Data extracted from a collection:
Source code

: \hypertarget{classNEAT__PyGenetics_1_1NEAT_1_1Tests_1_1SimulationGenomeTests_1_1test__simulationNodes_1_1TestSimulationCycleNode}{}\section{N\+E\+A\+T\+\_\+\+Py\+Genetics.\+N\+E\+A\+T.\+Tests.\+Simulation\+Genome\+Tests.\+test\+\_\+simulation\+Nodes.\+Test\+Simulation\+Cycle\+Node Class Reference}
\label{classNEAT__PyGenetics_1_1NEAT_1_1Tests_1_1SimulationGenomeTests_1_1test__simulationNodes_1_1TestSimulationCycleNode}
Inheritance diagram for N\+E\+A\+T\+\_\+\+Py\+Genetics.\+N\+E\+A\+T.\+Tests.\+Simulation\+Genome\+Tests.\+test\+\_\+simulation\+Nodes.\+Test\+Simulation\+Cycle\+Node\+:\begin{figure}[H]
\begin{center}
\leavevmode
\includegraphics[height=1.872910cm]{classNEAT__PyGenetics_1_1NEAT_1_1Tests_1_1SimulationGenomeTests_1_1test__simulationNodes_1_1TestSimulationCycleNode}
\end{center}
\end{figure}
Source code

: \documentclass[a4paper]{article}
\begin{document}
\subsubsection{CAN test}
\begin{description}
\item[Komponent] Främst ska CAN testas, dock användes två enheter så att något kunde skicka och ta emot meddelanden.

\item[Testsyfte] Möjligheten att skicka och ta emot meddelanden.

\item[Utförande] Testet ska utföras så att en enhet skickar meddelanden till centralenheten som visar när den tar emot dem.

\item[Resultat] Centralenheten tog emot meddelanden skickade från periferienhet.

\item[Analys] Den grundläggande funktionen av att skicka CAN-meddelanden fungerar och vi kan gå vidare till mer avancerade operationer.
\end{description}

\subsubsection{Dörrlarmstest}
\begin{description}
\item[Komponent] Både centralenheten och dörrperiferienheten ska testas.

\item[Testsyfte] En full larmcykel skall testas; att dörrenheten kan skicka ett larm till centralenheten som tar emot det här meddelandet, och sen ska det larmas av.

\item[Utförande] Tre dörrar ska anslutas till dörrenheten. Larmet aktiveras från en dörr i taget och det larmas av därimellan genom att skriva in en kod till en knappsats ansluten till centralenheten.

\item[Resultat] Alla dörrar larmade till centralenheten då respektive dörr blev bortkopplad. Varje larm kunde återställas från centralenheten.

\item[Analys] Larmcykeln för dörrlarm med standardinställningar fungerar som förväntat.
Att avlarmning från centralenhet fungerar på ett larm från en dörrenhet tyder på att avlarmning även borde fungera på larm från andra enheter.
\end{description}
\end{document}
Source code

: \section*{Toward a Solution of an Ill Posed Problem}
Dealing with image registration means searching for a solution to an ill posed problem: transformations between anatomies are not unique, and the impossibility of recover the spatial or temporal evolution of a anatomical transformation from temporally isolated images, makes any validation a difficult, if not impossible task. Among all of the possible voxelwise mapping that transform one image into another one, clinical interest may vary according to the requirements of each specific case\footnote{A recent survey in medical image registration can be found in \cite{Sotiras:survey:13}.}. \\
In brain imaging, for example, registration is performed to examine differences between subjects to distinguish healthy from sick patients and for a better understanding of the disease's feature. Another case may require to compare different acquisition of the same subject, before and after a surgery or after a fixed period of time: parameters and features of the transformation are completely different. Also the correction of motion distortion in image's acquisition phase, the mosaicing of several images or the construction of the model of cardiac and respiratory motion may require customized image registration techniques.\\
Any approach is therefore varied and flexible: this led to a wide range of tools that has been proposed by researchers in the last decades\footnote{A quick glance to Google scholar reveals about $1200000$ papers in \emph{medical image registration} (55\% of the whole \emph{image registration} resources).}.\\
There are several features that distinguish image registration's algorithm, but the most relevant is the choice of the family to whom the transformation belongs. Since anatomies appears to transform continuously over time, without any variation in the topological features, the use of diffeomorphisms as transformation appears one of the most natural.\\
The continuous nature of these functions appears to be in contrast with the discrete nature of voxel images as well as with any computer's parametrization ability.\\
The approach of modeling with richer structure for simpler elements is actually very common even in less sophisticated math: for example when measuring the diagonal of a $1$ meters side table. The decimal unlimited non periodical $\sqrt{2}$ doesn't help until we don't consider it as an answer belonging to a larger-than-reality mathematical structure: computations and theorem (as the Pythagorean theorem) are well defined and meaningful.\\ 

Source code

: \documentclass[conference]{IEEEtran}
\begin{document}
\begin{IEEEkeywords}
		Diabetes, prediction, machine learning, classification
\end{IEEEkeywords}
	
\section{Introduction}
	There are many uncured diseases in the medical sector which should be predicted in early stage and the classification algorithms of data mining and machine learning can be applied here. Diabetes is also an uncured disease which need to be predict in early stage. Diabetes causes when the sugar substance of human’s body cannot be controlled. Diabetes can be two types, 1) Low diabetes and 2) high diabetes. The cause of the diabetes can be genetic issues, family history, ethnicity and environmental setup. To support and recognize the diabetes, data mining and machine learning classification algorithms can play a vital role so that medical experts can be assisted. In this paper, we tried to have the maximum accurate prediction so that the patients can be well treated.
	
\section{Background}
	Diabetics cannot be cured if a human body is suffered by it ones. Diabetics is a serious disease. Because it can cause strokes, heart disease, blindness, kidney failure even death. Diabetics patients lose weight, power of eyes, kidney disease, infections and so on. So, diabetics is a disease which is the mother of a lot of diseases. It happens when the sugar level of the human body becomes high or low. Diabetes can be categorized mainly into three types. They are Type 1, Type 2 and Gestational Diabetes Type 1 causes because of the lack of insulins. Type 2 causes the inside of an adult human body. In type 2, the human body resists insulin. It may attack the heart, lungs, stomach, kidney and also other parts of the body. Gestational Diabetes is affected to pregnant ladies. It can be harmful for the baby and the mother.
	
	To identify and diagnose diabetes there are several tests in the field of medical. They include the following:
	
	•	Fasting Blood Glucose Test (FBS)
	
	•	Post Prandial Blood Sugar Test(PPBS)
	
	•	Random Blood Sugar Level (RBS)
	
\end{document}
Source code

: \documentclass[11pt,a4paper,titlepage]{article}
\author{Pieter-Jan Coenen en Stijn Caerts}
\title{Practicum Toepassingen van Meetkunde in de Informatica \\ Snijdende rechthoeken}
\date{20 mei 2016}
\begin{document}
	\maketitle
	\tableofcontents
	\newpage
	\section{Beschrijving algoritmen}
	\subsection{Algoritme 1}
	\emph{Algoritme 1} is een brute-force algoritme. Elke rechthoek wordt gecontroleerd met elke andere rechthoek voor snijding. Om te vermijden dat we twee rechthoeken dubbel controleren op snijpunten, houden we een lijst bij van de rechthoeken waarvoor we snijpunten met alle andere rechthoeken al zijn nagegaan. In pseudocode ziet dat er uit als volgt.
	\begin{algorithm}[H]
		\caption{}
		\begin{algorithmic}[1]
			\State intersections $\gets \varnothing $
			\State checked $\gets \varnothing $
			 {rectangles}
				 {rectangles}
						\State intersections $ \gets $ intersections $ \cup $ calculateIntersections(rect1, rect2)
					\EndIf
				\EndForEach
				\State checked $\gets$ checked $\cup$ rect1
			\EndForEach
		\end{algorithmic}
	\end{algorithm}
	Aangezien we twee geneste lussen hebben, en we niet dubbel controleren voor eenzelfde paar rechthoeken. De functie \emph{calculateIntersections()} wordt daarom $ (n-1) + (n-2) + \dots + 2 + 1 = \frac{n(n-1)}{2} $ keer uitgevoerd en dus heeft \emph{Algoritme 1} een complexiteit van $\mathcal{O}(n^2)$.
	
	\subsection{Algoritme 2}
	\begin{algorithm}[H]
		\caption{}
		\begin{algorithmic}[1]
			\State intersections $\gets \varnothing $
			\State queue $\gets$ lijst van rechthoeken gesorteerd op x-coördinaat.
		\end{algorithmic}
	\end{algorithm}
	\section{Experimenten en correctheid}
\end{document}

**YOUR INSTRUCTIONS**
Transcribe every line of the records exactly, please.

**RESPONSE TO THE TASK**
Source code

: \hypertarget{classNEAT__PyGenetics_1_1NEAT_1_1Tests_1_1SimulationGenomeTests_1_1test__simulationNodes_1_1TestSimulationCycleNode}{}\section{N\+E\+A\+T\+\_\+\+Py\+Genetics.\+N\+E\+A\+T.\+Tests.\+Simulation\+Genome\+Tests.\+test\+\_\+simulation\+Nodes.\+Test\+Simulation\+Cycle\+Node Class Reference}
\label{classNEAT__PyGenetics_1_1NEAT_1_1Tests_1_1SimulationGenomeTests_1_1test__simulationNodes_1_1TestSimulationCycleNode}
Inheritance diagram for N\+E\+A\+T\+\_\+\+Py\+Genetics.\+N\+E\+A\+T.\+Tests.\+Simulation\+Genome\+Tests.\+test\+\_\+simulation\+Nodes.\+Test\+Simulation\+Cycle\+Node\+:\begin{figure}[H]
\begin{center}
\leavevmode
\includegraphics[height=1.872910cm]{classNEAT__PyGenetics_1_1NEAT_1_1Tests_1_1SimulationGenomeTests_1_1test__simulationNodes_1_1TestSimulationCycleNode}
\end{center}
\end{figure}
Source code

: \documentclass[a4paper]{article}
\begin{document}
\subsubsection{CAN test}
\begin{description}
\item[Komponent] Främst ska CAN testas, dock användes två enheter så att något kunde skicka och ta emot meddelanden.

\item[Testsyfte] Möjligheten att skicka och ta emot meddelanden.

\item[Utförande] Testet ska utföras så att en enhet skickar meddelanden till centralenheten som visar när den tar emot dem.

\item[Resultat] Centralenheten tog emot meddelanden skickade från periferienhet.

\item[Analys] Den grundläggande funktionen av att skicka CAN-meddelanden fungerar och vi kan gå vidare till mer avancerade operationer.
\end{description}

\subsubsection{Dörrlarmstest}
\begin{description}
\item[Komponent] Både centralenheten och dörrperiferienheten ska testas.

\item[Testsyfte] En full larmcykel skall testas; att dörrenheten kan skicka ett larm till centralenheten som tar emot det här meddelandet, och sen ska det larmas av.

\item[Utförande] Tre dörrar ska anslutas till dörrenheten. Larmet aktiveras från en dörr i taget och det larmas av därimellan genom att skriva in en kod till en knappsats ansluten till centralenheten.

\item[Resultat] Alla dörrar larmade till centralenheten då respektive dörr blev bortkopplad. Varje larm kunde återställas från centralenheten.

\item[Analys] Larmcykeln för dörrlarm med standardinställningar fungerar som förväntat.
Att avlarmning från centralenhet fungerar på ett larm från en dörrenhet tyder på att avlarmning även borde fungera på larm från andra enheter.
\end{description}
\end{document}
Source code

: \section*{Toward a Solution of an Ill Posed Problem}
Dealing with image registration means searching for a solution to an ill posed problem: transformations between anatomies are not unique, and the impossibility of recover the spatial or temporal evolution of a anatomical transformation from temporally isolated images, makes any validation a difficult, if not impossible task. Among all of the possible voxelwise mapping that transform one image into another one, clinical interest may vary according to the requirements of each specific case\footnote{A recent survey in medical image registration can be found in \cite{Sotiras:survey:13}.}. \\
In brain imaging, for example, registration is performed to examine differences between subjects to distinguish healthy from sick patients and for a better understanding of the disease's feature. Another case may require to compare different acquisition of the same subject, before and after a surgery or after a fixed period of time: parameters and features of the transformation are completely different. Also the correction of motion distortion in image's acquisition phase, the mosaicing of several images or the construction of the model of cardiac and respiratory motion may require customized image registration techniques.\\
Any approach is therefore varied and flexible: this led to a wide range of tools that has been proposed by researchers in the last decades\footnote{A quick glance to Google scholar reveals about $1200000$ papers in \emph{medical image registration} (55\% of the whole \emph{image registration} resources).}.\\
There are several features that distinguish image registration's algorithm, but the most relevant is the choice of the family to whom the transformation belongs. Since anatomies appears to transform continuously over time, without any variation in the topological features, the use of diffeomorphisms as transformation appears one of the most natural.\\
The continuous nature of these functions appears to be in contrast with the discrete nature of voxel images as well as with any computer's parametrization ability.\\
The approach of modeling with richer structure for simpler elements is actually very common even in less sophisticated math: for example when measuring the diagonal of a $1$ meters side table. The decimal unlimited non periodical $\sqrt{2}$ doesn't help until we don't consider it as an answer belonging to a larger-than-reality mathematical structure: computations and theorem (as the Pythagorean theorem) are well defined and meaningful.\\ 

Source code

: \documentclass[conference]{IEEEtran}
\begin{document}
\begin{IEEEkeywords}
		Diabetes, prediction, machine learning, classification
\end{IEEEkeywords}
	
\section{Introduction}
	There are many uncured diseases in the medical sector which should be predicted in early stage and the classification algorithms of data mining and machine learning can be applied here. Diabetes is also an uncured disease which need to be predict in early stage. Diabetes causes when the sugar substance of human’s body cannot be controlled. Diabetes can be two types, 1) Low diabetes and 2) high diabetes. The cause of the diabetes can be genetic issues, family history, ethnicity and environmental setup. To support and recognize the diabetes, data mining and machine learning classification algorithms can play a vital role so that medical experts can be assisted. In this paper, we tried to have the maximum accurate prediction so that the patients can be well treated.
	
\section{Background}
	Diabetics cannot be cured if a human body is suffered by it ones. Diabetics is a serious disease. Because it can cause strokes, heart disease, blindness, kidney failure even death. Diabetics patients lose weight, power of eyes, kidney disease, infections and so on. So, diabetics is a disease which is the mother of a lot of diseases. It happens when the sugar level of the human body becomes high or low. Diabetes can be categorized mainly into three types. They are Type 1, Type 2 and Gestational Diabetes Type 1 causes because of the lack of insulins. Type 2 causes the inside of an adult human body. In type 2, the human body resists insulin. It may attack the heart, lungs, stomach, kidney and also other parts of the body. Gestational Diabetes is affected to pregnant ladies. It can be harmful for the baby and the mother.
	
	To identify and diagnose diabetes there are several tests in the field of medical. They include the following:
	
	•	Fasting Blood Glucose Test (FBS)
	
	•	Post Prandial Blood Sugar Test(PPBS)
	
	•	Random Blood Sugar Level (RBS)
	
\end{document}
Source code

: \documentclass[11pt,a4paper,titlepage]{article}
\author{Pieter-Jan Coenen en Stijn Caerts}
\title{Practicum Toepassingen van Meetkunde in de Informatica \\ Snijdende rechthoeken}
\date{20 mei 2016}
\begin{document}
	\maketitle
	\tableofcontents
	\newpage
	\section{Beschrijving algoritmen}
	\subsection{Algoritme 1}
	\emph{Algoritme 1} is een brute-force algoritme. Elke rechthoek wordt gecontroleerd met elke andere rechthoek voor snijding. Om te vermijden dat we twee rechthoeken dubbel controleren op snijpunten, houden we een lijst bij van de rechthoeken waarvoor we snijpunten met alle andere rechthoeken al zijn nagegaan. In pseudocode ziet dat er uit als volgt.
	\begin{algorithm}[H]
		\caption{}
		\begin{algorithmic}[1]
			\State intersections $\gets \varnothing $
			\State checked $\gets \varnothing $
			 {rectangles}
				 {rectangles}
						\State intersections $ \gets $ intersections $ \cup $ calculateIntersections(rect1, rect2)
					\EndIf
				\EndForEach
				\State checked $\gets$ checked $\cup$ rect1
			\EndForEach
		\end{algorithmic}
	\end{algorithm}
	Aangezien we twee geneste lussen hebben, en we niet dubbel controleren voor eenzelfde paar rechthoeken. De functie \emph{calculateIntersections()} wordt daarom $ (n-1) + (n-2) + \dots + 2 + 1 = \frac{n(n-1)}{2} $ keer uitgevoerd en dus heeft \emph{Algoritme 1} een complexiteit van $\mathcal{O}(n^2)$.
	
	\subsection{Algoritme 2}
	\begin{algorithm}[H]
		\caption{}
		\begin{algorithmic}[1]
			\State intersections $\gets \varnothing $
			\State queue $\gets$ lijst van rechthoeken gesorteerd op x-coördinaat.
		\end{algorithmic}
	\end{algorithm}
	\section{Experimenten en correctheid}
\end{document}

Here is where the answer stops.